Incumbent Democrats running for re-election in northwest Indiana and Indianapolis, U.S. Reps. Pete Visclosky and Andre Carson, respectively, appear ready to win re-election. So too do incumbent Republican U.S. Reps. Todd Rokita, Marlin Stutzman, and Todd Young.

Republican and Democratic campaign coordinators in Washington instead are working intensely with candidates in Indiana’s 2nd and 8th districts.

In southwestern Indiana, Republican U.S. Rep. Larry Bucshon is running in a heated battle for re-election against former Democratic state Rep. Dave Crooks. Their on-air battling has largely stuck to a broad national script, with Bucshon echoing arguments that nearly every other Republican candidate nationwide is making.

“No matter what liberal politicians might say, you can trust Larry to protect Medicare, I should know, I trusted him with my daughter,” said Bucshon’s mother-in-law in one spot.

Crooks, a conservative Democrat and radio host, has stuck to a populist message, hitting Bucshon for opposing tariffs on China.

“I approve this message because I don’t understand why Washington keeps giving China a pass,” Crooks says at the end of one ad, showing him walking past cornfields in jeans and a flannel shirt.

Ketzenberger pegs the 8th District battle as the one that could be tightest on Election Day.

“Buchson has shown a resiliency that I don’t think a lot of people have expected him to have,” Ketzenberger said, noting Bucshon’s trouncing of a tea party opponent in the Republican primary earlier this year. “And Crooks is a very well-known person in that particular neck of the woods.”

Across the northern stretch of Indiana, Mullen and Walorski both face somewhat improbable tasks. For Mullen, it’s proving he can win in the newly lopsided district -- Walorski estimates Statehouse Republicans added 20,000 Republican voters to the district when they redrew the lines. For Walorski it’s shedding her image as a tea party Republican in favor of a more bipartisan operator similar to Donnelly or, as she notes, Reagan.

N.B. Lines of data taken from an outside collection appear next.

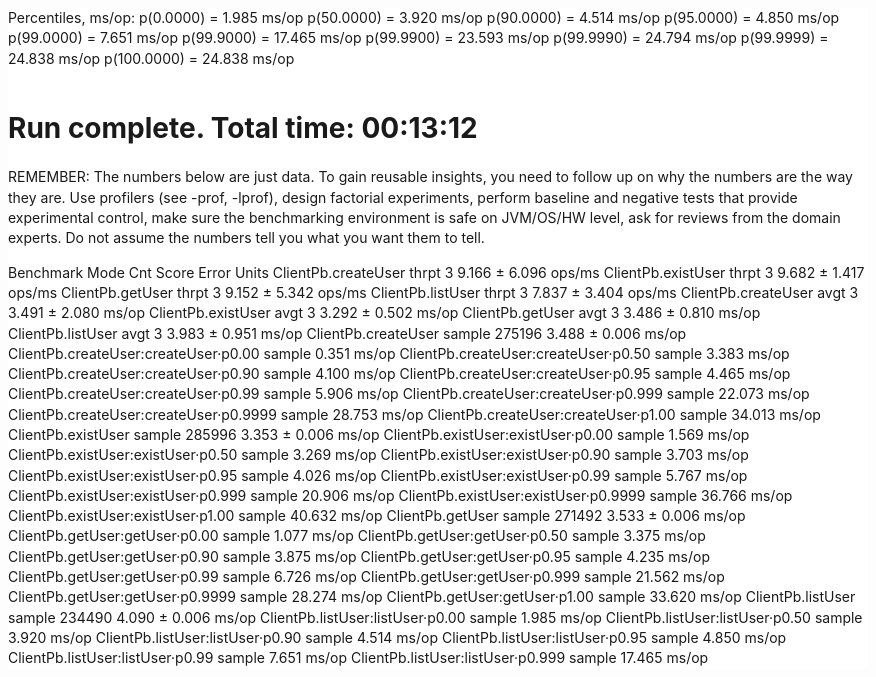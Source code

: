   Percentiles, ms/op:
      p(0.0000) =      1.985 ms/op
     p(50.0000) =      3.920 ms/op
     p(90.0000) =      4.514 ms/op
     p(95.0000) =      4.850 ms/op
     p(99.0000) =      7.651 ms/op
     p(99.9000) =     17.465 ms/op
     p(99.9900) =     23.593 ms/op
     p(99.9990) =     24.794 ms/op
     p(99.9999) =     24.838 ms/op
    p(100.0000) =     24.838 ms/op


# Run complete. Total time: 00:13:12

REMEMBER: The numbers below are just data. To gain reusable insights, you need to follow up on
why the numbers are the way they are. Use profilers (see -prof, -lprof), design factorial
experiments, perform baseline and negative tests that provide experimental control, make sure
the benchmarking environment is safe on JVM/OS/HW level, ask for reviews from the domain experts.
Do not assume the numbers tell you what you want them to tell.

Benchmark                                 Mode     Cnt   Score   Error   Units
ClientPb.createUser                      thrpt       3   9.166 ± 6.096  ops/ms
ClientPb.existUser                       thrpt       3   9.682 ± 1.417  ops/ms
ClientPb.getUser                         thrpt       3   9.152 ± 5.342  ops/ms
ClientPb.listUser                        thrpt       3   7.837 ± 3.404  ops/ms
ClientPb.createUser                       avgt       3   3.491 ± 2.080   ms/op
ClientPb.existUser                        avgt       3   3.292 ± 0.502   ms/op
ClientPb.getUser                          avgt       3   3.486 ± 0.810   ms/op
ClientPb.listUser                         avgt       3   3.983 ± 0.951   ms/op
ClientPb.createUser                     sample  275196   3.488 ± 0.006   ms/op
ClientPb.createUser:createUser·p0.00    sample           0.351           ms/op
ClientPb.createUser:createUser·p0.50    sample           3.383           ms/op
ClientPb.createUser:createUser·p0.90    sample           4.100           ms/op
ClientPb.createUser:createUser·p0.95    sample           4.465           ms/op
ClientPb.createUser:createUser·p0.99    sample           5.906           ms/op
ClientPb.createUser:createUser·p0.999   sample          22.073           ms/op
ClientPb.createUser:createUser·p0.9999  sample          28.753           ms/op
ClientPb.createUser:createUser·p1.00    sample          34.013           ms/op
ClientPb.existUser                      sample  285996   3.353 ± 0.006   ms/op
ClientPb.existUser:existUser·p0.00      sample           1.569           ms/op
ClientPb.existUser:existUser·p0.50      sample           3.269           ms/op
ClientPb.existUser:existUser·p0.90      sample           3.703           ms/op
ClientPb.existUser:existUser·p0.95      sample           4.026           ms/op
ClientPb.existUser:existUser·p0.99      sample           5.767           ms/op
ClientPb.existUser:existUser·p0.999     sample          20.906           ms/op
ClientPb.existUser:existUser·p0.9999    sample          36.766           ms/op
ClientPb.existUser:existUser·p1.00      sample          40.632           ms/op
ClientPb.getUser                        sample  271492   3.533 ± 0.006   ms/op
ClientPb.getUser:getUser·p0.00          sample           1.077           ms/op
ClientPb.getUser:getUser·p0.50          sample           3.375           ms/op
ClientPb.getUser:getUser·p0.90          sample           3.875           ms/op
ClientPb.getUser:getUser·p0.95          sample           4.235           ms/op
ClientPb.getUser:getUser·p0.99          sample           6.726           ms/op
ClientPb.getUser:getUser·p0.999         sample          21.562           ms/op
ClientPb.getUser:getUser·p0.9999        sample          28.274           ms/op
ClientPb.getUser:getUser·p1.00          sample          33.620           ms/op
ClientPb.listUser                       sample  234490   4.090 ± 0.006   ms/op
ClientPb.listUser:listUser·p0.00        sample           1.985           ms/op
ClientPb.listUser:listUser·p0.50        sample           3.920           ms/op
ClientPb.listUser:listUser·p0.90        sample           4.514           ms/op
ClientPb.listUser:listUser·p0.95        sample           4.850           ms/op
ClientPb.listUser:listUser·p0.99        sample           7.651           ms/op
ClientPb.listUser:listUser·p0.999       sample          17.465           ms/op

“I think that Reagan erred on the side of coming together with folks and getting things done, and not caring about (taking) political credit,” Walorski said. “I think he’d probably say winning one for the Gipper on this one is actually bringing this country back, and I’m looking forward to being a part of that team.”

But Astin, who was traveling with Mullen Friday, said Walorski’s tactics have been more divisive than team-building. He cited her criticism of Mullen’s time spent living in Washington after he left the Army.

“When I see the kind of petty tactic that someone uses, to call him a carpetbagger ... this is where he’s from,” Astin said. “It’s beneath the dignity of the voters of the 2nd District to waste time talking about that.”

Heart and soul might get Democrats’ “Rudy” types on the field, but the “Gipper” still looks like a winner in deep-red Indiana.